一般的に国家が負う「他国からどう身を守るか」と「自国をどう統治するか」という二つの問題に対して、それぞれ「抑止力」と「偽史」を回答としましょう。つまり、「他国から攻撃されないために強大な軍事力を保持する」「自国を統治するために国民に信じ込ませる歴史を創作する」という二つの国家的な方策を想定します。マーレ国でもこれら2つのシステムが機能しており、巨人の力を自国の主要な戦力=抑止力にすると共に、エルディアを悪魔とする歴史を流布することで階級社会を安定化させています。

そして、エレンたちの敵もこの2つに集約されます。
ユミルが「敵は世界だ」と述べ(かけ)ていたように、エレンたちが巨人と戦う理由の真相は「マーレ国を代表に世界がパラディ島を攻撃しているから」ですが、そもそも何故攻撃されなければならないのかと言えば、

・安全保障:「パラディ島が保有している『地ならし』が脅威だから」
偽史統治:「エルディアを悪魔とする歴史物語が機能しているから」

です。パラディ島から巨人を駆逐したあともこの構造は特に変わっていないため、今度は他国との戦争編が始まるのも必然です。巨人の生態系云々というファンタジー設定ではなく、国家の維持システムこそが闘争の本質だったわけですね。

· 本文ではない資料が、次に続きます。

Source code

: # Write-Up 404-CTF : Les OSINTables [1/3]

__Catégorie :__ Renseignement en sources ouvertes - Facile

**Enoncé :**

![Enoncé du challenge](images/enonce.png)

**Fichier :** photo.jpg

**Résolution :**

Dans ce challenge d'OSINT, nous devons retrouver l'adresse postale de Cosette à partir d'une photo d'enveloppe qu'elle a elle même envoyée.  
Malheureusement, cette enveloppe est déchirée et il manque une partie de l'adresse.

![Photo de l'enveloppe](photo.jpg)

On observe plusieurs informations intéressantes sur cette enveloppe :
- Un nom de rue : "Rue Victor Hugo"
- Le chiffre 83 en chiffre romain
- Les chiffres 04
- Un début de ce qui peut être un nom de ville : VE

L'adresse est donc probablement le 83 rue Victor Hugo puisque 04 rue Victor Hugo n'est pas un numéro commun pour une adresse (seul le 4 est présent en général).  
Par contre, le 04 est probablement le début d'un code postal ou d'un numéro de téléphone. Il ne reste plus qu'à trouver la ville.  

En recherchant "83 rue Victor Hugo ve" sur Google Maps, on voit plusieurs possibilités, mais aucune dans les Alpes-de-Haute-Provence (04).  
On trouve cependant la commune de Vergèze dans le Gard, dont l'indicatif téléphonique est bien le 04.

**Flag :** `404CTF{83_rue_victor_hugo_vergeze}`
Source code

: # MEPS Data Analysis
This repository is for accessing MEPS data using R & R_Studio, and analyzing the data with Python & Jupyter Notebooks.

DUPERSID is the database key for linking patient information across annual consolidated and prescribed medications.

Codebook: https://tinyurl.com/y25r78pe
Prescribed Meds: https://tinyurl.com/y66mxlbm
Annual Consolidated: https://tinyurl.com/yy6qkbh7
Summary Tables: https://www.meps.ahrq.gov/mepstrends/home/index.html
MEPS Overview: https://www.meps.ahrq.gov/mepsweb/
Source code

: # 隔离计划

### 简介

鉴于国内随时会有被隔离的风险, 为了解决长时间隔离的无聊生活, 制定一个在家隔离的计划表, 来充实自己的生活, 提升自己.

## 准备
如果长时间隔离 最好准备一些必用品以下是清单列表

そしてここからが本題なのですが、これらの「安全保障」「偽史統治」という論点はマーレ編で突然現れたわけではありません。それはクーデター編から既に主題になっていました。

まずは最初から振り返りましょう。
もともと、物語開始初期に最大の争点となっていたのは「安全保障」でも「偽史統治」でもなく、もっと原始的な「生存可能性」でした。人類は巨人に生存を脅かされていて、調査兵団は基本何の成果も得られません。それなら何もしない方がいいんじゃないか、壁の中で安寧に暮らしていればいいじゃないかという生存に対するコスト的な合理性がエレンの自由への欲求を抑圧していました。この段階ではコミュニティ同士の抗争は表面化しておらず、もっと本能的な個体の生存可能性を問うモードが優位です。
しかし、エレンが持つ巨人の力の安定運用に成功して、とりあえずの安全が確保されたことにより、「生存可能性」という論点は退潮し始めます。対外的にはエレンの力でトロスト区を奪還したことと、圧倒的な強キャラであるリヴァイが活躍し始めたことで、巨人を倒せるとか倒せないという問題がコミュニティ内でも相対的に縮小していったわけですね。ここからクーデター編までの間に104期生の多くが巨人だと発覚するという衝撃の展開が続きますが、それは巨人全般との戦いがひとまず落ち着いたために、「生存」よりも高級な「裏切り」について云々する余裕が生まれたことが前提になっています。

その後、クーデター編では戦う相手が巨人ではなく中央憲兵となり、巨人との戦闘は一時的にオミットされます。「巨人という脅威を排してどう生存するか」という原始的な問題がひとまず解決した結果、「巨人という脅威を扱ってどう活動するか」という、より政治的な問題が前景化してきます。
マーレ編を読んでから振り返れば、クーデター編で問われていたのもやはり「安全保障」と「偽史統治」の問題だったことは明らかです。具体的には、

・安全保障:エレンという最大戦力がもたらすパワーバランスの不均衡
偽史統治:レイス家が告発する、フリッツ家王政の非正統性

の2つがクーデター編を牽引していました。マーレ編では主に「マーレ国とパラディ島を中心とする世界全体」というスケールでこの問題が描かれていたのに対して、クーデター編では「パラディ島内部」という縮小したスケールで同様のことが行われていました。
なお、物語設定的にはクーデター編における安全保障の争点は「エレンが持つ始祖の巨人の力」、偽史統治の争点は「ヒストリアが持つ王家の血筋」ですが、これらはマーレ編においては結合して「地ならしの発動の根拠(安全保障)」を構成します。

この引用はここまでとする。